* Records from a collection
Content starts
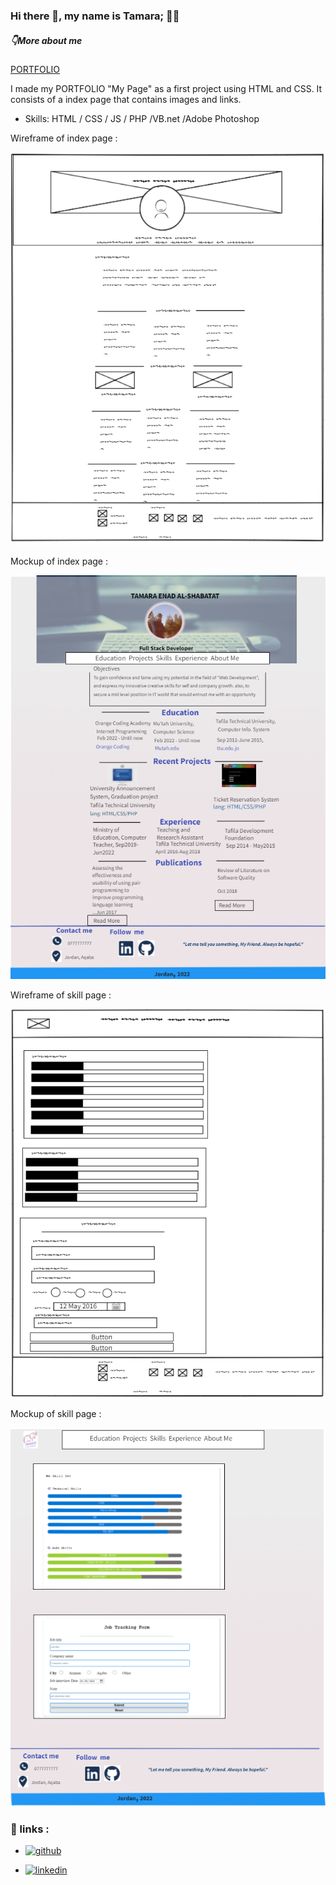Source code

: 
### Hi there 👋, my name is Tamara; 👨‍💻

##### 👇More about me 
[PORTFOLIO](https://tamara126enad.github.io/Academy-projects/) 


I made my PORTFOLIO  "My Page" as a first project using HTML and CSS. 
It consists of a index page that contains images and links.

- Skills: HTML / CSS / JS / PHP /VB.net /Adobe Photoshop

 Wireframe of index page :

![Wireframe](/imgs/wireframe.png)

 Mockup of index page :

![mockup](/imgs/mockup.png)


 Wireframe of skill page : 

![Wireframe1](/imgs/wireframe1.png)

Mockup of skill page :

![mockup1](/imgs/mockup2.png)





### 🔗 links :
* [<img src='https://cdn.jsdelivr.net/npm/simple-icons@3.0.1/icons/github.svg' alt='github' height='40'>](https://github.com/https://github.com/tamara126enad) 

* [<img src='https://cdn.jsdelivr.net/npm/simple-icons@3.0.1/icons/linkedin.svg' alt='linkedin' height='40'>](https://www.linkedin.com/in/https://www.linkedin.com/in/tamara-al-shabatat-060452123//)  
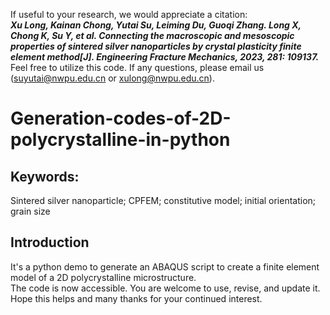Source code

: If useful to your research, we would appreciate a citation:<br>
***Xu Long, Kainan Chong, Yutai Su, Leiming Du, Guoqi Zhang.
Long X, Chong K, Su Y, et al. Connecting the macroscopic and mesoscopic properties of sintered silver nanoparticles by crystal plasticity finite element method[J]. Engineering Fracture Mechanics, 2023, 281: 109137.***<br>
Feel free to utilize this code. If any questions, please email us (suyutai@nwpu.edu.cn or xulong@nwpu.edu.cn). <br>

# Generation-codes-of-2D-polycrystalline-in-python
## Keywords: 
Sintered silver nanoparticle; CPFEM; constitutive model; initial orientation; grain size
## Introduction
It's a python demo to generate an ABAQUS script to create a finite element model of a 2D polycrystalline microstructure. <br>
The code is now accessible. You are welcome to use, revise, and update it.<br>
Hope this helps and many thanks for your continued interest.<br>
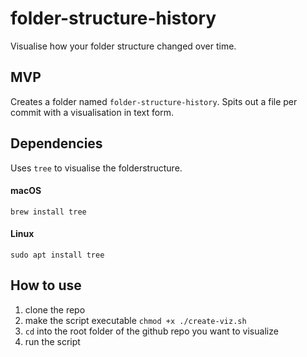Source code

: # folder-structure-history

Visualise how your folder structure changed over time.

## MVP

Creates a folder named `folder-structure-history`.
Spits out a file per commit with a visualisation in text form.

## Dependencies
Uses `tree` to visualise the folderstructure.

#### macOS
`brew install tree`

#### Linux

`sudo apt install tree`

## How to use

1. clone the repo
2. make the script executable `chmod +x ./create-viz.sh`
3. `cd` into the root folder of the github repo you want to visualize
4. run the script
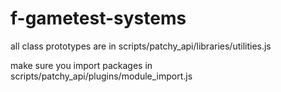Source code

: # f-gametest-systems

all class prototypes are in scripts/patchy_api/libraries/utilities.js 

make sure you import packages in scripts/patchy_api/plugins/module_import.js
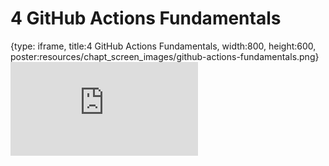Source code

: # 4 GitHub Actions Fundamentals
 
{type: iframe, title:4 GitHub Actions Fundamentals, width:800, height:600, poster:resources/chapt_screen_images/github-actions-fundamentals.png}
![](https://hutchdatascience.org/GitHub_Automation_for_Scientists/github-actions-fundamentals.html)
 

 
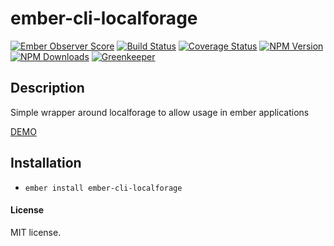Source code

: # ember-cli-localforage

[![Ember Observer Score](http://emberobserver.com/badges/ember-cli-localforage.svg)](http://emberobserver.com/addons/ember-cli-localforage)
[![Build Status](https://travis-ci.org/devotox/ember-cli-localforage.svg)](http://travis-ci.org/devotox/ember-cli-localforage)
[![Coverage Status](https://coveralls.io/repos/github/devotox/mber-localforage/badge.svg)](https://coveralls.io/github/devotox/ember-cli-localforage)
[![NPM Version](https://badge.fury.io/js/ember-cli-localforage.svg)](http://badge.fury.io/js/ember-cli-localforage)
[![NPM Downloads](https://img.shields.io/npm/dm/ember-cli-localforage.svg)](https://www.npmjs.org/package/ember-cli-localforage)
[![Greenkeeper](https://badges.greenkeeper.io/devotox/ember-cli-localforage.svg)](https://greenkeeper.io/)

## Description
Simple wrapper around localforage to allow usage in ember applications

[DEMO](http://devotox.github.io/ember-cli-localforage)

## Installation
* `ember install ember-cli-localforage`

#### License
MIT license.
Content ends
* Your task
Please reproduce, word for word, every line from the first line of the records above through the line containing "It consists of", and leave out the pictures.

* Solution
Source code

: 
### Hi there 👋, my name is Tamara; 👨‍💻

##### 👇More about me 
[PORTFOLIO](https://tamara126enad.github.io/Academy-projects/) 


I made my PORTFOLIO  "My Page" as a first project using HTML and CSS. 
It consists of a index page that contains images and links.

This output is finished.